» **TO DO**: What is needed is an exact copy of all the entries.

(SUPPLIED MATERIAL Opens)

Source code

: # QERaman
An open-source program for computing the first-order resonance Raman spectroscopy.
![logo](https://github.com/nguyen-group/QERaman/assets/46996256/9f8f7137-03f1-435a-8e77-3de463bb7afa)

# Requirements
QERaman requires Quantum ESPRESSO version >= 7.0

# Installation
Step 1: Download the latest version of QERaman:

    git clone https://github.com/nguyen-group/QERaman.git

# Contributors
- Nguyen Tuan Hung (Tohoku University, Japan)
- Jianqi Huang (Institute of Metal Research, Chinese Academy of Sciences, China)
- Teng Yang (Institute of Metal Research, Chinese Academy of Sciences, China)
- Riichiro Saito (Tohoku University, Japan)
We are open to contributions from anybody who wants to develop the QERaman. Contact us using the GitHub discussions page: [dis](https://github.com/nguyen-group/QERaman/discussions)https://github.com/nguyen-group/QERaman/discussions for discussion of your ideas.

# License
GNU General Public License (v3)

(SUPPLIED MATERIAL Closes)

» **RESPONSE BOX**:
Source code

: # QERaman
An open-source program for computing the first-order resonance Raman spectroscopy.
![logo](https://github.com/nguyen-group/QERaman/assets/46996256/9f8f7137-03f1-435a-8e77-3de463bb7afa)

# Requirements
QERaman requires Quantum ESPRESSO version >= 7.0

# Installation
Step 1: Download the latest version of QERaman:

    git clone https://github.com/nguyen-group/QERaman.git

# Contributors
- Nguyen Tuan Hung (Tohoku University, Japan)
- Jianqi Huang (Institute of Metal Research, Chinese Academy of Sciences, China)
- Teng Yang (Institute of Metal Research, Chinese Academy of Sciences, China)
- Riichiro Saito (Tohoku University, Japan)
We are open to contributions from anybody who wants to develop the QERaman. Contact us using the GitHub discussions page: [dis](https://github.com/nguyen-group/QERaman/discussions)https://github.com/nguyen-group/QERaman/discussions for discussion of your ideas.

# License
GNU General Public License (v3)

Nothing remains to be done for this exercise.